Dragon dans les nuages, 1922, encre sur papier, rouleau suspendu, Qi Baishi (1864-1957)
Dragon dans les nuages, Qi Baishi

夫上古人之教下也
皆謂之
虛邪賊風
避之有
話炎虛無
氣從之
神內守
病安從來

Su Wen

Ce qu’enseignaient les Saints de la Haute antiquité à leurs sujets Revenait à ceci :
Évitez le vide qui appelle les pervers, et les vents voleurs,
En tenant compte de la saison.
Dans le calme tranquille, le vide et la vacance,
Les souffles authentiques procèdent heureusement.
L’Esprit vital gardé à l’interne,
Les maladies, comment surviendraient-elles ?

La vie, la médecine et la sagesse

Les souffles suivent l’ordre naturel et sont alors corrects ( zhèng ) ou authentiques ( 真 zhēn ), ou bien ils se dérèglent et sont alors pervers ( 邪 xié ).

Les souffles circulent et s’activent selon les cycles propres à l’organisme; ils sont aussi en résonance avec les grands cycles naturels comme les saisons, ainsi qu’avec les souffles du moment et du lieu où l’on se trouve : froid ou chaleur, environnement psychologique …

Ce n’est pas la quantité de souffles qui fait la santé, c’est l’harmonieuse distribution de tous les constituants, qui se rendent, comme d’eux-mêmes, là où ils sont attendus.

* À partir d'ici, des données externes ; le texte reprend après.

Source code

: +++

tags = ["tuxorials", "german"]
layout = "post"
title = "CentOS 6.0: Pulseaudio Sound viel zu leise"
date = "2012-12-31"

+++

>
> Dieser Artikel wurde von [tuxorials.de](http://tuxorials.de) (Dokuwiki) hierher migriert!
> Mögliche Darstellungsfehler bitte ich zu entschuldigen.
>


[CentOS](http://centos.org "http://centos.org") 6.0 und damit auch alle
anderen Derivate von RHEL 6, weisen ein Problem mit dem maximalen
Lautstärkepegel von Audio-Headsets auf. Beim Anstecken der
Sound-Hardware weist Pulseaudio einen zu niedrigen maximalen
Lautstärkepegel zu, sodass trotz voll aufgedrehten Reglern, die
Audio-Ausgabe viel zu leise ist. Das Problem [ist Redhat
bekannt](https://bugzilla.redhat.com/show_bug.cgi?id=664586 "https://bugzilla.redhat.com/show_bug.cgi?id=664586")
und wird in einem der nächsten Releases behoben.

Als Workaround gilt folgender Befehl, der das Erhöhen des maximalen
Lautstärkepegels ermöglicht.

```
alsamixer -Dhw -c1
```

Les souffles s’entretiennent par ce qui vient de la Terre, des essences assimilées par la digestion, qui remplissent les zàng , renouvellent les substances et les liquides; et par ce qui vient du ciel, de l’environnement, de la respiration. Ils s’entretiennent aussi de tout ce qui pénètre l’individu, entrant non seulement par les pores mais par les organes des sens; ce qui conforte l’ordre dans la distribution et le mouvement des souffles ou au contraire le contrarie, le bouleverse.

Les esprits guident les souffles; le cœur souverain est responsable de leur harmonie, par sa propre harmonie.

Les exercices taoïstes de santé sont ainsi destinés à renforcer le 正氣 zhèng qì, soutient de la vitalité originelle par diverses méthodes.